A prerequisite for assimilation in American culture is delusion. Delusions of greatness, delusions of superiority, delusions of invincibility – we are all reserved for those in the land of free and home health insurance deduction. One of the main tasks of a scholar or journalist in American culture is to find some justification for removing an explanatory dictionary and replacing it with esoteric or academic terms that make the ugly sound quite a lot. Instead of “delusion” or “lie,” we can use the term “American exclusivity,” referring to the intellectual yet illiterate theory that the United States is inherently different from other nations. Ronald Reagan was the most effective advocate of the myth. With his “career smile and rocket up his sleeve,”
God really has a sense of humor.
The United States is currently the exception among wealthy educated and developed countries in the shocking inability to respond with competence, discipline, and propensity to the COVID-19 pandemic. The number of cases is escalating without any signs of delay, while hospitals in Arizona, Texas, Mississippi and Florida may be forced to reject patients from their crowded ORs and OCDs. The financial effects of the coronavirus compound are devastating millions of lives – all while Japan, Iceland, New Zealand, Italy, Germany and several other relatively civilized countries are returning more or less to pre-pandemic life.
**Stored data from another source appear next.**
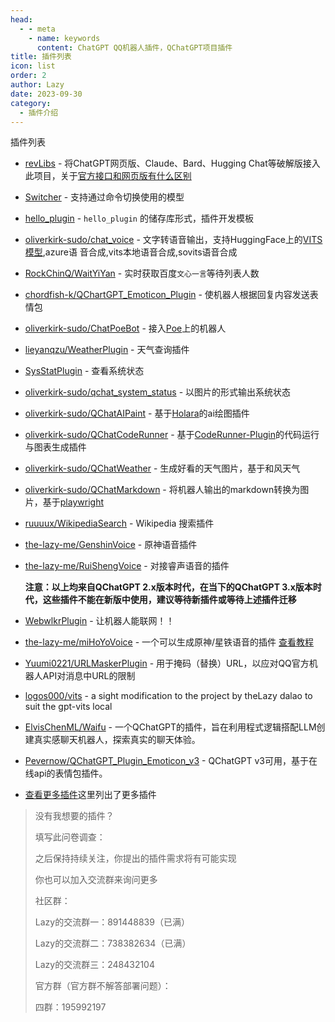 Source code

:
 ```yaml
---
head:
  - - meta
    - name: keywords
      content: ChatGPT QQ机器人插件，QChatGPT项目插件
title: 插件列表
icon: list
order: 2
author: Lazy
date: 2023-09-30
category:
  - 插件介绍
---
```

插件列表

- [revLibs](https://github.com/RockChinQ/revLibs) - 将ChatGPT网页版、Claude、Bard、Hugging Chat等破解版接入此项目，关于[官方接口和网页版有什么区别](https://github.com/RockChinQ/QChatGPT/wiki/8-%E5%AE%98%E6%96%B9%E6%8E%A5%E5%8F%A3%E3%80%81ChatGPT%E7%BD%91%E9%A1%B5%E7%89%88%E3%80%81ChatGPT-API%E5%8C%BA%E5%88%AB)

- [Switcher](https://github.com/RockChinQ/Switcher) - 支持通过命令切换使用的模型

- [hello_plugin](https://github.com/RockChinQ/hello_plugin) - `hello_plugin` 的储存库形式，插件开发模板

- [oliverkirk-sudo/chat_voice](https://github.com/oliverkirk-sudo/chat_voice) - 文字转语音输出，支持HuggingFace上的[VITS模型](https://huggingface.co/spaces/Plachta/VITS-Umamusume-voice-synthesizer),azure语
  音合成,vits本地语音合成,sovits语音合成   

- [RockChinQ/WaitYiYan](https://github.com/RockChinQ/WaitYiYan) - 实时获取百度`文心一言`等待列表人数

- [chordfish-k/QChartGPT_Emoticon_Plugin](https://github.com/chordfish-k/QChartGPT_Emoticon_Plugin) - 使机器人根据回复内容发送表情包

- [oliverkirk-sudo/ChatPoeBot](https://github.com/oliverkirk-sudo/ChatPoeBot) - 接入[Poe](https://poe.com/)上的机器人

- [lieyanqzu/WeatherPlugin](https://github.com/lieyanqzu/WeatherPlugin) - 天气查询插件

- [SysStatPlugin](https://github.com/RockChinQ/SysStatPlugin) - 查看系统状态

- [oliverkirk-sudo/qchat_system_status](https://github.com/oliverkirk-sudo/qchat_system_status) - 以图片的形式输出系统状态

- [oliverkirk-sudo/QChatAIPaint](https://github.com/oliverkirk-sudo/QChatAIPaint) - 基于[Holara](https://holara.ai/)的ai绘图插件

- [oliverkirk-sudo/QChatCodeRunner](https://github.com/oliverkirk-sudo/QChatCodeRunner) - 基于[CodeRunner-Plugin](https://github.com/oliverkirk-sudo/CodeRunner-Plugin)的代码运行与图表生成插件

- [oliverkirk-sudo/QChatWeather](https://github.com/oliverkirk-sudo/QChatWeather) - 生成好看的天气图片，基于和风天气

- [oliverkirk-sudo/QChatMarkdown](https://github.com/oliverkirk-sudo/QChatMarkdown) - 将机器人输出的markdown转换为图片，基于[playwright](https://playwright.dev/python/docs/intro)

- [ruuuux/WikipediaSearch](https://github.com/ruuuux/WikipediaSearch) - Wikipedia 搜索插件

- [the-lazy-me/GenshinVoice](https://github.com/the-lazy-me/GenshinVoice) - 原神语音插件

- [the-lazy-me/RuiShengVoice](https://github.com/the-lazy-me/RuiShengVoice) - 对接睿声语音的插件
  
  **注意：以上均来自QChatGPT 2.x版本时代，在当下的QChatGPT 3.x版本时代，这些插件不能在新版中使用，建议等待新插件或等待上述插件迁移**
  
- [WebwlkrPlugin](https://github.com/RockChinQ/WebwlkrPlugin) - 让机器人能联网！！

- [the-lazy-me/miHoYoVoice](https://github.com/the-lazy-me/miHoYoVoice) - 一个可以生成原神/星铁语音的插件 [查看教程](https://www.bilibili.com/video/BV1nm411y73Q/?share_source=copy_web&vd_source=1335a044d4fd926920999a0e3ba0a731)

- [Yuumi0221/URLMaskerPlugin](https://github.com/Yuumi0221/URLMaskerPlugin) - 用于掩码（替换）URL，以应对QQ官方机器人API对消息中URL的限制

- [logos000/vits](https://github.com/logos000/vits) - a sight modification to the project by theLazy dalao to suit the gpt-vits local

- [ElvisChenML/Waifu](https://github.com/ElvisChenML/Waifu) - 一个QChatGPT的插件，旨在利用程式逻辑搭配LLM创建真实感聊天机器人，探索真实的聊天体验。

- [Pevernow/QChatGPT_Plugin_Emoticon_v3](https://github.com/Pevernow/QChatGPT_Plugin_Emoticon_v3) - QChatGPT v3可用，基于在线api的表情包插件。

- [查看更多插件](https://github.com/stars/RockChinQ/lists/qchatgpt-%E6%8F%92%E4%BB%B6)这里列出了更多插件



> 没有我想要的插件？
>
> 填写此问卷调查：
>
> 之后保持持续关注，你提出的插件需求将有可能实现
>
> 你也可以加入交流群来询问更多
>
> 社区群：
>
> Lazy的交流群一：891448839（已满）
>
> Lazy的交流群二：738382634（已满）
>
> Lazy的交流群三：248432104
>
> 官方群（官方群不解答部署问题）：
>
> 四群：195992197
After decades of refusing to build a welfare state by ignoring public health institutions and infrastructure – and after choosing an ignorant and incompatible reality television broadcaster to oversee the federal government’s executive branch, with a stunning lack of imagination as to what could go wrong – the bill arrived at threshold of America. The “irreplaceable nation,” as everyone from Madeleine Albright to Barack Obama used to call it, will have to pay in treasure and blood.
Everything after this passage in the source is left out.